Products => WebCopy => Topic started by: Manuela on July 13, 2023, 05:34:30 PM

Title: Why are external links processed?
Post by: Manuela on July 13, 2023, 05:34:30 PM
This is very time consuming especially when the linked site is not available or a large pdf is linked.
Title: Re: Why are external links processed?
Post by: Richard Moss on July 13, 2023, 09:05:00 PM
Because I can't win.

If external links are excluded, then people complain that resources on CDN's aren't downloaded automatically.

If external links are included, then people complain that external links are being scanned.
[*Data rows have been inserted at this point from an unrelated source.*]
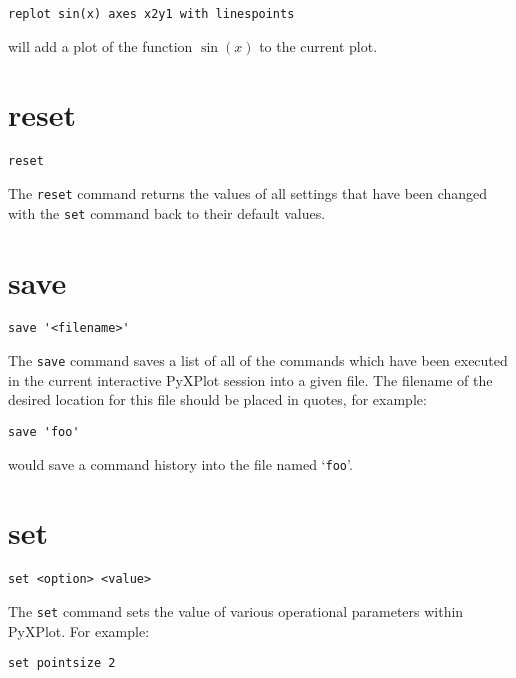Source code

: \begin{verbatim}
replot sin(x) axes x2y1 with linespoints
\end{verbatim}

\noindent will add a plot of the function $\sin(x)$ to the current plot.

\section{reset}

\begin{verbatim}
reset
\end{verbatim}

The {\tt reset} command returns the values of all settings that have been
changed with the {\tt set} command back to their default values.


\section{save}

\begin{verbatim}
save '<filename>'
\end{verbatim}

The {\tt save} command saves a list of all of the commands which have been
executed in the current interactive PyXPlot session into a given file. The
filename of the desired location for this file should be placed in quotes, for
example:

\begin{verbatim}
save 'foo'
\end{verbatim}

\noindent would save a command history into the file named `{\tt foo}'.


\section{set}

\begin{verbatim}
set <option> <value>
\end{verbatim}

The {\tt set} command sets the value of various operational parameters within
PyXPlot.  For example:

\begin{verbatim}
set pointsize 2
\end{verbatim}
As WebCopy has evolved, it tries to have a sensible set of defaults, and the sensible default in this pair is to assume that a user wants to copy linked resources. That means while it won't automatically download or crawl HTML on external sites, it will still try to get the content type in order to determine if it is a resource (such as your PDF) that it will download.

See the Downloading all resources (https://docs.cyotek.com/cyowcopy/current/settingsresources.html) setting for details - this controls whether external URLs are queried for their content type in order to download non-HTML

If there are certain domains you don't care about, then create rules to exclude them.

Regards;
Richard Moss
Title: Re: Why are external links processed?
Post by: Manuela on July 14, 2023, 12:04:35 PM
Thank you for your answer.

I guess I misunderstood this option. Now I have it unchecked and will see what happens.
Title: Re: Why are external links processed?
Post by: Manuela on July 14, 2023, 12:07:00 PM
The download stops immediately when I uncheck "download all resources". This is clearly not what I want.

What about an option "do not download any resources from external hosts"?